Open Access Paper
24 May 2022 Spatio-temporal multi-attention graph network for traffic forecasting
Qinzheng Li, Wenxing Zhu
Author Affiliations +
Proceedings Volume 12260, International Conference on Computer Application and Information Security (ICCAIS 2021); 122600F (2022) https://doi.org/10.1117/12.2637523
Event: International Conference on Computer Application and Information Security (ICCAIS 2021), 2021, Wuhan, China
Abstract
Traffic forecasting is one of the most important problems in the areas of intelligent transportation system, and it is the key link. It plays a major role in transportation service and navigation. However, urban traffic has its own characteristics, and the complex traffic system is highly nonlinear and stochastic, which makes traffic forecasting a very difficult problem. Although many previous methods can make the high performance for predicting in traffic forecasting, the existing research has not fully utilized the influence of spatial and temporal characteristics on prediction. In this article, we put forward a new model called Spatio-temporal multi-attention graph network. Taking into account the similar features of traffic flow every day and the interaction between road network structures, the model takes advantages of the internal dependence between the dynamic spatial network and the time dimension information to improve accuracy of forecasting. Experimental results show that our model is nicer over the others, which has good performance and gain more precision prediction accuracy.

1.

INTRODUCTION

With the increasing complexity of actual traffic problems, the theories and methods of traffic prediction are still constantly renewal and development. Traffic forecasting is a very impotant issue in traffic control, it refers to the analysis of a large amount of historical data to predict the future traffic conditions as much as possible to help with traffic decisions to better control traffic and reduce traffic congestion.

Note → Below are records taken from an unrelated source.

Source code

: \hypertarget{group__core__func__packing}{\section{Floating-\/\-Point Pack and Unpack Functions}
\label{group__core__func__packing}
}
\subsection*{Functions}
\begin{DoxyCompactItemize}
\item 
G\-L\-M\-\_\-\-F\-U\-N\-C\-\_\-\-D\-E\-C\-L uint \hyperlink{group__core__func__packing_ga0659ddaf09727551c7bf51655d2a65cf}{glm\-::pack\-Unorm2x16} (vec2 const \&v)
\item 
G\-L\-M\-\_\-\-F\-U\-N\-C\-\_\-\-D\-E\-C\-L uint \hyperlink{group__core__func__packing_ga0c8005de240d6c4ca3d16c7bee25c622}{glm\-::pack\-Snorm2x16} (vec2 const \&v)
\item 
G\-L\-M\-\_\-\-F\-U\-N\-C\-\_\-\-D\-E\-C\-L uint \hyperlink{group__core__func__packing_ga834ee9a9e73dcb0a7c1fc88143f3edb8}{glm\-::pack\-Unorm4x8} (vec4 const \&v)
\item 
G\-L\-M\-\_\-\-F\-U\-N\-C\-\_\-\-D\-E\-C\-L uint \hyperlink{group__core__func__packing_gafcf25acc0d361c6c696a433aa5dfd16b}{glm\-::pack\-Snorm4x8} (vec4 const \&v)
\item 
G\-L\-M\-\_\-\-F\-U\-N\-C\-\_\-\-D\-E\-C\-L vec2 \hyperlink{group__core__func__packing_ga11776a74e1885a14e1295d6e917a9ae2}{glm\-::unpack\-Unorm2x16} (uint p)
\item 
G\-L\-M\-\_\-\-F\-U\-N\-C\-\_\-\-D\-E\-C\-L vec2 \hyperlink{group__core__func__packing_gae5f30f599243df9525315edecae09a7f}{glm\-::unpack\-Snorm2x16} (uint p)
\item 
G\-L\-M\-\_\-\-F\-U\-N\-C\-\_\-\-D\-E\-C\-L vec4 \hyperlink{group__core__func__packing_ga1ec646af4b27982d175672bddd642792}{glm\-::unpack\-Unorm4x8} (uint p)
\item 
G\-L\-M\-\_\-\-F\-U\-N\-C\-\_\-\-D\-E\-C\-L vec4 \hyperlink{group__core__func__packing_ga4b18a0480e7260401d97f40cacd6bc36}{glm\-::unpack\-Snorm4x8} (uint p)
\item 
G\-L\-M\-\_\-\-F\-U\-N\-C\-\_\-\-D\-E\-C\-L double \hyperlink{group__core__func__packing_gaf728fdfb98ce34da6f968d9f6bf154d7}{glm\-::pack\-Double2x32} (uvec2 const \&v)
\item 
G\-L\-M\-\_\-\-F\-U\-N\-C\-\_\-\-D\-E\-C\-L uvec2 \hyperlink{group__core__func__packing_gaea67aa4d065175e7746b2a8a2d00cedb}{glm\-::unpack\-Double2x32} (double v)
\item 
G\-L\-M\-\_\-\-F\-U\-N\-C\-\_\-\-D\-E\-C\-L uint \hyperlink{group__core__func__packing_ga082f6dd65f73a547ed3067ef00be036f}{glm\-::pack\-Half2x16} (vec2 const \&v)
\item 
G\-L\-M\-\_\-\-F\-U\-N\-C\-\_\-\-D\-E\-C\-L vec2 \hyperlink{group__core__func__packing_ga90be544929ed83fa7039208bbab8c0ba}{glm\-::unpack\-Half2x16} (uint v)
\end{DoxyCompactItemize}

Long-term traffic flow forecasting is a very challenging task, which is determined by its high complexity, nonlinear time correlation, dynamic spatial correlation, and long-term accumulation of errors. With the development of science and technology, we can now obtain a large number of traffic time series data from the information collection equipment on expressways, which provides a good foundation for traffic big data forecasting. In the field of time series forecasting, traditional time-sequence analysis such as Autoregressive Integrated Moving Average (ARIMA)1 is still very popular, but it is difficult to deal with unstable and non-linear data. Recently years, the rapid growth of deep learning model has brought more possibilities, a lot of researchers have begun to use convolutional neural networks (CNN) in the feature extraction, but losing sight of spatiotemporal correlation. Defferrard et al.2 looks for potential data to find relations by Graph Convolutional Networks (GCN), but only for undirected graphs. Li et al.3 skilfully applies diffusion convolution to extract spatial features well, but the extraction of temporal features is not perfect.

To attack the above problems, we propose a Spatio-Temporal Multi-Attention Graph Network (STMAGN), which has an appropriate architecture and gets good results. We extract the features of historical traffic data through the encoder, and the decoder uses the output sequences of previous structure. In order to reduce the impact of error propagation, we add a conversion layer before decoding. In this work, we use two mechanisms of attention to model the connection between time and space and gating them together to fuse information features. The multi-head attention is to discover the inherent correlation relationship of the time series from different angles. The model effectively captures the dynamic features and improves the prediction accuracy.

2.

PRELIMINARY

We define the road network structure as a directed graph 𝒢 = (𝒱, ε, W). Here, 𝒱 represents a collection of all nodes |𝒱| = N, indicating the connectivity among nodes. W is the adjacency matrix representing the relationship among roads. The target of traffic forecasting is to use a large amount of historical data to predict various traffic parameters in the future, which is a standing dish question. Assuming we now have the information collected by the sensors on the road, we use XtRN×C to represents the observed traffic flow information, where C represents various status information of the road.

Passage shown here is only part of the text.